Blutbad im Herzen Tel Avivs

■ Anschlag auf Bus fordert 22 Tote und 48 Verletzte / Hamas übernimmt die Verantwortung

Tel Aviv (taz) – Bei einem der schwersten Bombenanschläge in der Geschichte Israels sind gestern in Tel Aviv 22 Menschen getötet und 48 weitere verletzt worden. Die Bombe explodierte um 8.55 Uhr Ortszeit in einem Linienbus im Stadtzentrum nahe dem Dizengoffplatz. Durch die Wucht der Explosion wurde der Bus völlig zerstört, Menschen und abgerissene Körperteile wurden durch die Luft geschleudert. Die Verantwortung für das Blutbad übernahm der militärische Flügel der palästinensischen Hamas-Bewegung, die Izzedin-Al-Kassem-Brigade.

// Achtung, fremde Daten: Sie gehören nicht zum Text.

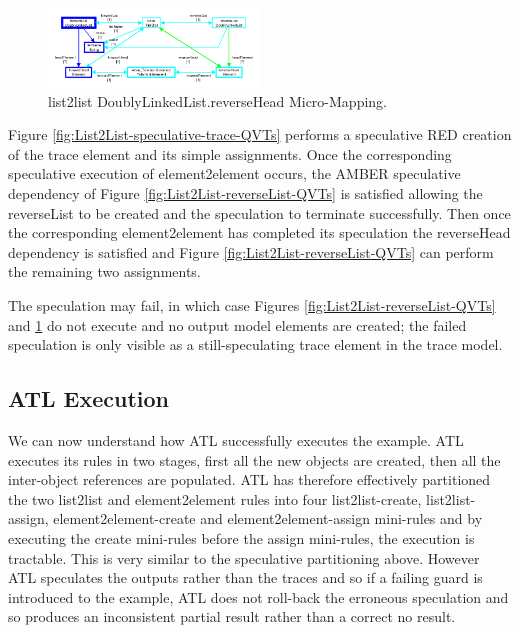 \documentclass[conference]{IEEEtran}
\begin{document}
\begin{figure}[h]
	\centering
	\includegraphics[width=0.5\textwidth]{List2List-reverseHead-QVTs.png}
	\caption{list2list DoublyLinkedList.reverseHead Micro-Mapping.}
	\label{fig:List2List-reverseHead-QVTs}
\end{figure}

Figure \ref{fig:List2List-speculative-trace-QVTs} performs a speculative RED creation of the trace element and its simple assignments. Once the corresponding speculative execution of element2element occurs, the AMBER speculative dependency of Figure \ref{fig:List2List-reverseList-QVTs} is satisfied allowing the reverseList to be created and the speculation to terminate successfully. Then once the corresponding element2element has completed its speculation the reverseHead dependency is satisfied and Figure \ref{fig:List2List-reverseList-QVTs} can perform the remaining two assignments.

The speculation may fail, in which case Figures \ref{fig:List2List-reverseList-QVTs} and \ref{fig:List2List-reverseHead-QVTs} do not execute and no output model elements are created; the failed speculation is only visible as a still-speculating trace element in the trace model.

\subsection{ATL Execution}\label{ATL Execution}

We can now understand how ATL successfully executes the example. ATL executes its rules in two stages, first all the new objects are created, then all the inter-object references are populated. ATL has therefore effectively partitioned the two list2list and element2element rules into four list2list-create, list2list-assign, element2element-create and element2element-assign mini-rules and by executing the create mini-rules before the assign mini-rules, the execution is tractable. This is very similar to the speculative partitioning above. However ATL speculates the outputs rather than the traces and so if a failing guard is introduced to the example, ATL does not roll-back the erroneous speculation and so produces an inconsistent partial result rather than a correct no result.
\end{document}
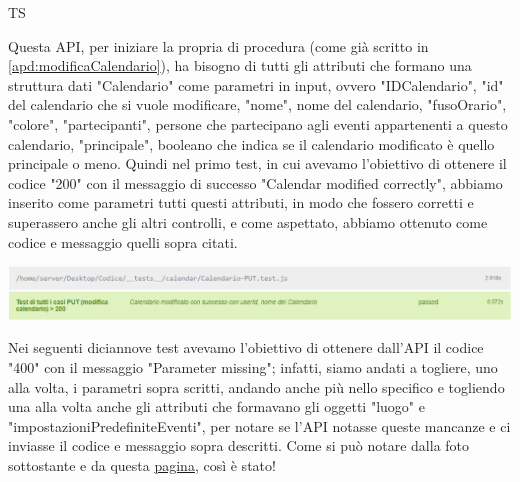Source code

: \begin{listaPersonale}{TS}
\begin{center}
                \end{center}
                \newpage
                Questa API, per iniziare la propria di procedura (come già scritto in \ref{apd:modificaCalendario}), ha bisogno di tutti gli attributi che formano una struttura dati "Calendario" come parametri in input, ovvero "IDCalendario", "id" del calendario che si vuole modificare, "nome", nome del calendario, "fusoOrario", "colore", "partecipanti", persone che partecipano agli eventi appartenenti a questo calendario, "principale", booleano che indica se il calendario modificato è quello principale o meno. Quindi nel primo test, in cui avevamo l'obiettivo di ottenere il codice "200" con il messaggio di successo "Calendar modified correctly", abbiamo inserito come parametri tutti questi attributi, in modo che fossero corretti e superassero anche gli altri controlli, e come aspettato, abbiamo ottenuto come codice e messaggio quelli sopra citati.
                \begin{center}
                        \includegraphics[width=1\textwidth, height=0.08\textheight]{img/png/tests/CalendarioPut/200_putCalendario.png}
                \end{center}
                Nei seguenti diciannove test avevamo l'obiettivo di ottenere dall'API il codice "400" con il messaggio "Parameter missing"; infatti, siamo andati a togliere, uno alla volta, i parametri sopra scritti, andando anche più nello specifico e togliendo una alla volta anche gli attributi che formavano gli oggetti "luogo" e "impostazioniPredefiniteEventi", per notare se l'API notasse queste mancanze e ci inviasse il codice e messaggio sopra descritti. Come si può notare dalla foto sottostante e da questa \href{https://plan-it.it/test-report.html} {pagina}, così è stato!
                \begin{center}

\end{center}
\end{listaPersonale}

In anonymen Anrufen bei den Büros verschiedener Nachrichtenagenturen behaupteten die Sprecher, daß die Täter zu den über 400 Palästinensern gehören, die die israelische Regierung vor fast zwei Jahren in den Libanon verbannte. Den Umgang mit Sprengstoff wollen die Attentäter dort von Mitgliedern der schiitischen Hisbollah-Bewegung gelernt haben. Später wurde über die Lautsprecher mehrerer Moscheen im Gaza-Streifen eine Erklärung der „Izzedin Al-Kassem“ verlesen. Darin war von einem Racheakt für drei Hamas-Mitglieder die Rede, die bei dem mißglückten israelischen Versuch, den entführten Soldaten Nachschon Wachsman zu befreien, getötet worden waren.

Der israelische Stabschef General Ehud Barak sagte, daß es sich bei dem Terroristen wahrscheinlich um einen allein agierenden Selbstmordattentäter gehandelt habe. Nach Aussage von Militärexperten soll er eine Sprengladung von mindestens 15 Kilo gezündet haben.

Sprecher der PLO im Gaza-Streifen und in der Westbank einschließlich Jassir Arafat selbst verurteilten den mörderischen Anschlag in Tel Aviv scharf. Nabil Schaath, der im Rahmen der palästinensischen Selbstverwaltungsbehörde für die Verhandlungen mit Israel verantwortlich ist, äußerte sein tiefes Bedauern und seine scharfe Ablehnung von Gewalttaten gegen Zivilisten. Kriminelle, die derlei Untaten verübten, seien Feinde des Friedens, erklärte Schaath.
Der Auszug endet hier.